How can I calculate propagation delay through series of combinational circuits using Verilog and FPGA?

Frank Dejay picture Frank Dejay · Jan 16, 2012 · Viewed 13.9k times · Source

I'm new to FPGA and HDL but I'm trying to learn and cant figure this out. How can I calculate or estimate propagation delay though several levels of combination logic. Can I only determine this empirically or can I figure it out at design time. In this situation I'm using and FPGA to implement a parity setting and checking circuit. The circuit would look like a tree network of xor gates like the example pictures, except I intent xor 16 registers so there will be more levels or xor operations. I would like to be able to calculate the propagation delay though each "level" xor logic so I can determine how many fractions of clock cycles or how many nanoseconds the entire parity checking and setting operations will take. Hope I'm making sense.

parity setting network

parity checking network

Thanks a lot for the help.

Answer

Jan Gray picture Jan Gray · Jan 19, 2012

You need "The Knowledge" as I explain here in "The Art of High Performance FPGA Design". http://www.fpgacpu.org/log/aug02.html#art "You have to ... crank up your tools and design some test circuits, and then open up the timing analyzer and the FPGA editor and pour over what came out, what the latencies (logic and routing) tend to be, etc."
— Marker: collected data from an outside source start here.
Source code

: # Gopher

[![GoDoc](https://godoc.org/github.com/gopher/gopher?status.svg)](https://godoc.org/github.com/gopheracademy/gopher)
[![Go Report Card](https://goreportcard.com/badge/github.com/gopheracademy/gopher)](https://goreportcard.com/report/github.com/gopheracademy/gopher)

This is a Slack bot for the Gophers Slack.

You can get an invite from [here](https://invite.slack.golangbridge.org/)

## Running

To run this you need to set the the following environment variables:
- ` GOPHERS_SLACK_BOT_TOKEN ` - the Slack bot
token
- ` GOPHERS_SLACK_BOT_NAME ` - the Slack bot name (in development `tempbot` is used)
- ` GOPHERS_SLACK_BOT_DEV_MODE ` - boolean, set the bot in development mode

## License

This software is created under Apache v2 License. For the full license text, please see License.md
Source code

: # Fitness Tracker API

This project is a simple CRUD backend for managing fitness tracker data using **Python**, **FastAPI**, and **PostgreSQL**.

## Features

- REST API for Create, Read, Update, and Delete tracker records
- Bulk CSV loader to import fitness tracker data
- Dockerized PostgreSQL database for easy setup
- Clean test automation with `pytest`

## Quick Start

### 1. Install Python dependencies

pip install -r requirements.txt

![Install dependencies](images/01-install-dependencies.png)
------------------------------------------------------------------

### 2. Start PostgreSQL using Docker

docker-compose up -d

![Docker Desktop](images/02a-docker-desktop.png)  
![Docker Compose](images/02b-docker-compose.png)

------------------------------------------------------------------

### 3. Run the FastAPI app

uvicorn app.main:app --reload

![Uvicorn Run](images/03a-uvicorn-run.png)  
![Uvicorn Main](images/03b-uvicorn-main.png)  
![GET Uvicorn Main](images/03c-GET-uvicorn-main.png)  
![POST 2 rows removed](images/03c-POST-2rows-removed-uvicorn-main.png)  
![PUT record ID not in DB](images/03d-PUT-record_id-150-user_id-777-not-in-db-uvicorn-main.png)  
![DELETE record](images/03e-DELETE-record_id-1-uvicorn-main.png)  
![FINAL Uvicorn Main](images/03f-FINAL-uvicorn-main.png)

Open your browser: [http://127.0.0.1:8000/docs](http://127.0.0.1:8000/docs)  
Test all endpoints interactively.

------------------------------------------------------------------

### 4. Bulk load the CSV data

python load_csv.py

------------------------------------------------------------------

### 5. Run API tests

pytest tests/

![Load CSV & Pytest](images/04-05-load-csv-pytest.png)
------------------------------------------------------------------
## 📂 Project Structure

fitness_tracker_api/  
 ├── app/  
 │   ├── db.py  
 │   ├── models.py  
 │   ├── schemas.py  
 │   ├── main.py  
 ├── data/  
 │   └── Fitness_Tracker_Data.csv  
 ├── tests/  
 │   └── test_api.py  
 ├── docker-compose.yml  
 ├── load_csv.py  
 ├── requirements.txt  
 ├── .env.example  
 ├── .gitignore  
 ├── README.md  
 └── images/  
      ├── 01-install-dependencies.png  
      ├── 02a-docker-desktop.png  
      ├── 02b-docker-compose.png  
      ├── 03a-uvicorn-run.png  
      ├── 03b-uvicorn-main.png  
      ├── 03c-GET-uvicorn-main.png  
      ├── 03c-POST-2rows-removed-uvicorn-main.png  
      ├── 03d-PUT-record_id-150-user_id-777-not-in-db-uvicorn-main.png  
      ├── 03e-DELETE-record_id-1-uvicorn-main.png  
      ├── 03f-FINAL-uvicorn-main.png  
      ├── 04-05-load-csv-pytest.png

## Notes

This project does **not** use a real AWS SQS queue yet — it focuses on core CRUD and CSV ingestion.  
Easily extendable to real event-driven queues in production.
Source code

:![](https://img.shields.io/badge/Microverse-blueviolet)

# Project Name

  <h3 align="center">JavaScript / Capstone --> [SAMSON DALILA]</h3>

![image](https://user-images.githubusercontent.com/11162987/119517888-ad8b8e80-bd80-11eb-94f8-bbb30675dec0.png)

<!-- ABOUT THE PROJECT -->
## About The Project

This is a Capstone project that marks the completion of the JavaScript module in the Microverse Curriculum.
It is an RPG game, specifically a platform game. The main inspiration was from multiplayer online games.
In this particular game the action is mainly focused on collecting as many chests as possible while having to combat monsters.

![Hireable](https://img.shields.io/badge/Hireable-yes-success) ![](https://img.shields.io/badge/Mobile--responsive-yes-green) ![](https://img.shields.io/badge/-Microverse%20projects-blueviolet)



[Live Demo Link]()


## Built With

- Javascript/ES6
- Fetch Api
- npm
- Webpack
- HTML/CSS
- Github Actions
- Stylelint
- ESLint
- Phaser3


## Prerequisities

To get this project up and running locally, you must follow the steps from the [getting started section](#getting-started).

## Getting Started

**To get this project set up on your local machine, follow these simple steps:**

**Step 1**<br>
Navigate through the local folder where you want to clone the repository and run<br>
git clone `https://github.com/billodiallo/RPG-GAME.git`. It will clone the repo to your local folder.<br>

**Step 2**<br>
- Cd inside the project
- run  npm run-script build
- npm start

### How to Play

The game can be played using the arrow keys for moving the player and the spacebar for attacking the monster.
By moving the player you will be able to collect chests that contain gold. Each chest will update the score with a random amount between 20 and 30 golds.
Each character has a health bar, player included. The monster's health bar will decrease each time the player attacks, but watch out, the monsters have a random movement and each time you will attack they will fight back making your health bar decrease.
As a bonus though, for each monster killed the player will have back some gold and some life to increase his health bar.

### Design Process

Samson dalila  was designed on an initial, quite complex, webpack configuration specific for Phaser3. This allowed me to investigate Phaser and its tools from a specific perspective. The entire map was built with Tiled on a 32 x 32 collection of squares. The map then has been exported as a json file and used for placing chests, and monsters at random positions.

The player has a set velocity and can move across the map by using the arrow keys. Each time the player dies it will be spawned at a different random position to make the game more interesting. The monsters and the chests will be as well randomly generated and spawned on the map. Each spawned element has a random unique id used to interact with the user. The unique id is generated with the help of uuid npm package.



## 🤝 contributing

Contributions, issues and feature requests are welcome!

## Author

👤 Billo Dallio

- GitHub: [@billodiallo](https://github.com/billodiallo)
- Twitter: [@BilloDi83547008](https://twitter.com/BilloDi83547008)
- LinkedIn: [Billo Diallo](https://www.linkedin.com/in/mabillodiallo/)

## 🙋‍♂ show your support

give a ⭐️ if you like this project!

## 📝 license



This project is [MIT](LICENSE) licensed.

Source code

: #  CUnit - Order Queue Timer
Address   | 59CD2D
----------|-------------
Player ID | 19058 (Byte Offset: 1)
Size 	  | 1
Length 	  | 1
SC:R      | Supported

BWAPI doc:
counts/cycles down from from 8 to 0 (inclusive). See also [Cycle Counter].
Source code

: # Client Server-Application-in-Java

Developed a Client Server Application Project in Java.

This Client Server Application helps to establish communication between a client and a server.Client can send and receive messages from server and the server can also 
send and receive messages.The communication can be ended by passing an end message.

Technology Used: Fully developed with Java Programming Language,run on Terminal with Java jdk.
After you do that for a while, you will look at this kind of question, and just know (or have a pretty good idea).

In this case, for example, I know in an FPGA, a 16-input XOR will be built out of a tree of 4- or 6-input lookup tables (4-LUTs or 6-LUTs) two deep, and it cannot be implemented in circuit only one LUT deep. Therefore the minimum delay for such a circuit in a pipelined implementation is going to be (in Xilinx timing nomenclature):

  • tCKO -- clock to output delay of any of the 16-flip-flops

  • tILO -- delay through the first level LUTs

  • tAS -- delay through 2nd level of LUTS + flip-flop setup time assuming implemented in the same slice

  • plus net routing delays

and for Virtex-6 speed -1 I would expect this to be ~1.5 ns.

As others have said, the component switching delay data is in the data sheets for your device in question, but the net routing delays are not. Indeed, in time, you may even start to remember the key delays and develop a sense for how many FPGA primitives like LUTs you can use and still make a particular clock period / clock frequency target.

Anyway I just tried this with some throwaway Verilog I coded up:

module t(clk, i, o);
  input clk;
  input [15:0] i;
  output reg o;

  reg [15:0] d;
  always @(posedge clk) begin
    d <= i;
    o <= ^d;
  end
endmodule

and a simple UCF file:

net clk period = 1.5 ns;

and the total delay in my device was about 1.4 ns. Try it for yourself and see!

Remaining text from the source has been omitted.